- **GIVEN INFORMATION**:
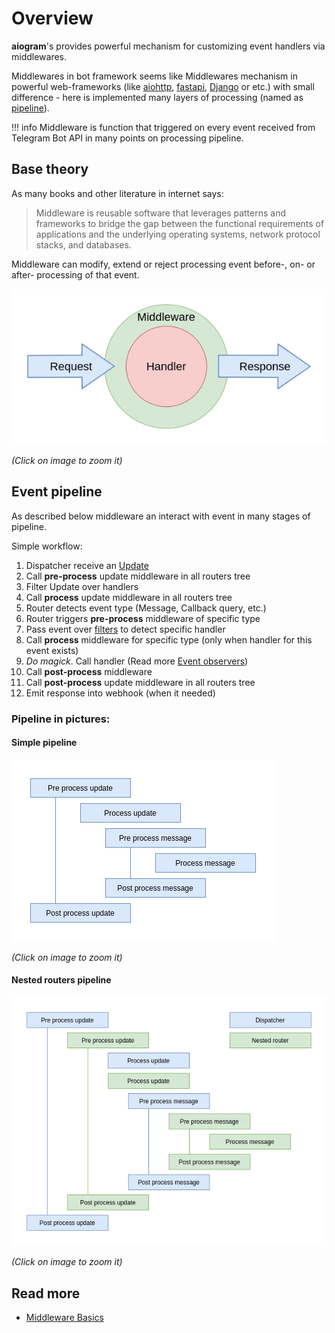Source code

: # Overview

**aiogram**'s provides powerful mechanism for customizing event handlers via middlewares.

Middlewares in bot framework seems like Middlewares mechanism in powerful web-frameworks 
(like [aiohttp](https://docs.aiohttp.org/en/stable/web_advanced.html#aiohttp-web-middlewares), 
[fastapi](https://fastapi.tiangolo.com/tutorial/middleware/), 
[Django](https://docs.djangoproject.com/en/3.0/topics/http/middleware/) or etc.) 
with small difference - here is implemented many layers of processing 
(named as [pipeline](#event-pipeline)).

!!! info
    Middleware is function that triggered on every event received from 
    Telegram Bot API in many points on processing pipeline.

## Base theory

As many books and other literature in internet says: 
> Middleware is reusable software that leverages patterns and frameworks to bridge 
>the gap between the functional requirements of applications and the underlying operating systems,
> network protocol stacks, and databases.

Middleware can modify, extend or reject processing event before-, 
on- or after- processing of that event.

[![middlewares](../../assets/images/basics_middleware.png)](../../assets/images/basics_middleware.png)

_(Click on image to zoom it)_

## Event pipeline

As described below middleware an interact with event in many stages of pipeline.

Simple workflow:

1. Dispatcher receive an [Update](../../api/types/update.md)
1. Call **pre-process** update middleware in all routers tree 
1. Filter Update over handlers
1. Call **process** update middleware in all routers tree
1. Router detects event type (Message, Callback query, etc.)
1. Router triggers **pre-process** <event> middleware of specific type
1. Pass event over [filters](../filters/index.md) to detect specific handler
1. Call **process** <event> middleware for specific type (only when handler for this event exists)
1. *Do magick*. Call handler (Read more [Event observers](../router.md#event-observers))
1. Call **post-process** <event> middleware
1. Call **post-process** update middleware in all routers tree
1. Emit response into webhook (when it needed)

### Pipeline in pictures:

#### Simple pipeline

[![middlewares](../../assets/images/middleware_pipeline.png)](../../assets/images/middleware_pipeline.png)

_(Click on image to zoom it)_

#### Nested routers pipeline

[![middlewares](../../assets/images/middleware_pipeline_nested.png)](../../assets/images/middleware_pipeline_nested.png)

_(Click on image to zoom it)_

## Read more

- [Middleware Basics](basics.md)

- **TASK DIRECTIONS**:
Could you set down, exactly as written, every line from the start of the records above through the line containing "1. Call **process** <event>", leaving the pictures out?

- **SOLUTION FOR THIS EXERCISE**:
Source code

: # Overview

**aiogram**'s provides powerful mechanism for customizing event handlers via middlewares.

Middlewares in bot framework seems like Middlewares mechanism in powerful web-frameworks 
(like [aiohttp](https://docs.aiohttp.org/en/stable/web_advanced.html#aiohttp-web-middlewares), 
[fastapi](https://fastapi.tiangolo.com/tutorial/middleware/), 
[Django](https://docs.djangoproject.com/en/3.0/topics/http/middleware/) or etc.) 
with small difference - here is implemented many layers of processing 
(named as [pipeline](#event-pipeline)).

!!! info
    Middleware is function that triggered on every event received from 
    Telegram Bot API in many points on processing pipeline.

## Base theory

As many books and other literature in internet says: 
> Middleware is reusable software that leverages patterns and frameworks to bridge 
>the gap between the functional requirements of applications and the underlying operating systems,
> network protocol stacks, and databases.

Middleware can modify, extend or reject processing event before-, 
on- or after- processing of that event.

[![middlewares](../../assets/images/basics_middleware.png)](../../assets/images/basics_middleware.png)

_(Click on image to zoom it)_

## Event pipeline

As described below middleware an interact with event in many stages of pipeline.

Simple workflow:

1. Dispatcher receive an [Update](../../api/types/update.md)
1. Call **pre-process** update middleware in all routers tree 
1. Filter Update over handlers
1. Call **process** update middleware in all routers tree
1. Router detects event type (Message, Callback query, etc.)
1. Router triggers **pre-process** <event> middleware of specific type
1. Pass event over [filters](../filters/index.md) to detect specific handler
1. Call **process** <event> middleware for specific type (only when handler for this event exists)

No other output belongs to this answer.